(Stored data)
+++++
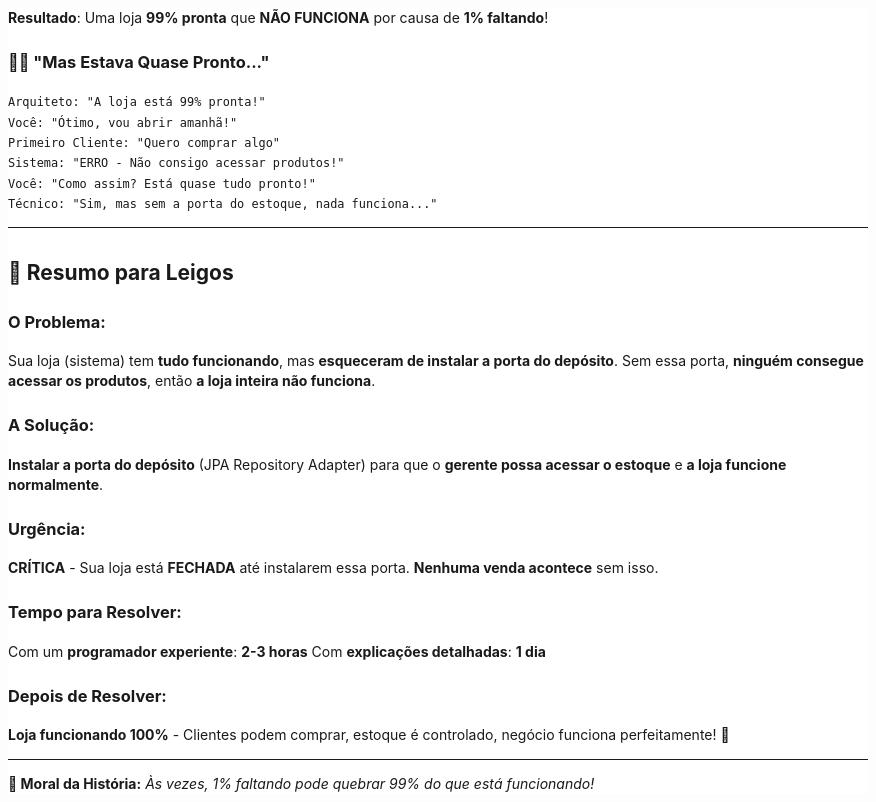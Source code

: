 **Resultado**: Uma loja **99% pronta** que **NÃO FUNCIONA** por causa de **1% faltando**!

### **🤷‍♂️ "Mas Estava Quase Pronto..."**

```
Arquiteto: "A loja está 99% pronta!"
Você: "Ótimo, vou abrir amanhã!"
Primeiro Cliente: "Quero comprar algo"
Sistema: "ERRO - Não consigo acessar produtos!"
Você: "Como assim? Está quase tudo pronto!"
Técnico: "Sim, mas sem a porta do estoque, nada funciona..."
```

---

## 🎯 **Resumo para Leigos**

### **O Problema:**
Sua loja (sistema) tem **tudo funcionando**, mas **esqueceram de instalar a porta do depósito**. Sem essa porta, **ninguém consegue acessar os produtos**, então **a loja inteira não funciona**.

### **A Solução:**  
**Instalar a porta do depósito** (JPA Repository Adapter) para que o **gerente possa acessar o estoque** e **a loja funcione normalmente**.

### **Urgência:**
**CRÍTICA** - Sua loja está **FECHADA** até instalarem essa porta. **Nenhuma venda acontece** sem isso.

### **Tempo para Resolver:**
Com um **programador experiente**: **2-3 horas**
Com **explicações detalhadas**: **1 dia**

### **Depois de Resolver:**
**Loja funcionando 100%** - Clientes podem comprar, estoque é controlado, negócio funciona perfeitamente! 🎉

---

**🚨 Moral da História:** 
*Às vezes, 1% faltando pode quebrar 99% do que está funcionando!*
+++++
> PROBLEM REQUIREMENTS
The answer must be every line from the entries above that holds the string "produtos".

> SOLVED PROBLEM
Sistema: "ERRO - Não consigo acessar produtos!"
Sua loja (sistema) tem **tudo funcionando**, mas **esqueceram de instalar a porta do depósito**. Sem essa porta, **ninguém consegue acessar os produtos**, então **a loja inteira não funciona**.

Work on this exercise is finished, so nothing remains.